### Task to complete
Repeat exactly every line that comes at or after the line containing "- Could be displayed", through the end of the entries below.
Start of The records
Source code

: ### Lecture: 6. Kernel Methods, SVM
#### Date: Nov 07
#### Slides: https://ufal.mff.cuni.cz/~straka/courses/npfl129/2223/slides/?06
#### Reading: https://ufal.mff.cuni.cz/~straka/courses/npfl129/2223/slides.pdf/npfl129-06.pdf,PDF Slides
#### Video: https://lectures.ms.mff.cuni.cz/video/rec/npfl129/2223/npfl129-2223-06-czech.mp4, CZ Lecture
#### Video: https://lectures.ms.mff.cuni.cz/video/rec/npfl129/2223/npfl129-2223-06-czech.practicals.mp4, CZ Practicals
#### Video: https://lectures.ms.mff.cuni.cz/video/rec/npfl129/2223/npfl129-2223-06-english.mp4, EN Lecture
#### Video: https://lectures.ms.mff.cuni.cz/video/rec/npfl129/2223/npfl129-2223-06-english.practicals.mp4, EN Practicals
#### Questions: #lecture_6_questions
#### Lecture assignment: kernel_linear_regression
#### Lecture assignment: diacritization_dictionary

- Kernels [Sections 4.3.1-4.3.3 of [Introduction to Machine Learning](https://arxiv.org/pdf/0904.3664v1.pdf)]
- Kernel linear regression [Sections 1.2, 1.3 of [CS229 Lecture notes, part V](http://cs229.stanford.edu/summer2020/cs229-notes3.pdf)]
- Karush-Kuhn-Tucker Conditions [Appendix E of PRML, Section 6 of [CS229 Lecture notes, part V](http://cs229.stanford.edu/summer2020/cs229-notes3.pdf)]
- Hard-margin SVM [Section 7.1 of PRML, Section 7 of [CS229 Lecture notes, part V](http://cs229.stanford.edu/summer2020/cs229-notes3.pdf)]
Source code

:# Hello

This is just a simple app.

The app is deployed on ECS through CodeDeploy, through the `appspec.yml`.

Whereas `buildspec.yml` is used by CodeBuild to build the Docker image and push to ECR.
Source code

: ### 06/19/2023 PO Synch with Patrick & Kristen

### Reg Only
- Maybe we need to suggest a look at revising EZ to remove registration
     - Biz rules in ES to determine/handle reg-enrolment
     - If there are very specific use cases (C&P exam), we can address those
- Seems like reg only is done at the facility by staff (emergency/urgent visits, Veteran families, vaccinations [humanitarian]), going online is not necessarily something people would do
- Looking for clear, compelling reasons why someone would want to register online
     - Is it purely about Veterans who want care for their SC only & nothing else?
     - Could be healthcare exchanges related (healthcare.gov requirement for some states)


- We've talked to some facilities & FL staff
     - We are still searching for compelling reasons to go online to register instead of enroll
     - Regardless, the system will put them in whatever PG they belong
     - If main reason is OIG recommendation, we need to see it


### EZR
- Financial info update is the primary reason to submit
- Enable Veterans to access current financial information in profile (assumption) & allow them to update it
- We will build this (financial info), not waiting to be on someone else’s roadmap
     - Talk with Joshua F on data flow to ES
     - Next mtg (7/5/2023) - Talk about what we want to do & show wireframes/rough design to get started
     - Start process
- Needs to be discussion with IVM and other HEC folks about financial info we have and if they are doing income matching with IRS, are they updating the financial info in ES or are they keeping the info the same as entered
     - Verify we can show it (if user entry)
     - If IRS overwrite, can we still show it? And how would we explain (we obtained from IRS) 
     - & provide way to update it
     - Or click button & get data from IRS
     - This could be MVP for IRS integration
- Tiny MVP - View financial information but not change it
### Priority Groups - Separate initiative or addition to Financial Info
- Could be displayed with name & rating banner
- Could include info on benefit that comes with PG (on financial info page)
End of The records
### Finished task
- Could be displayed with name & rating banner
- Could include info on benefit that comes with PG (on financial info page)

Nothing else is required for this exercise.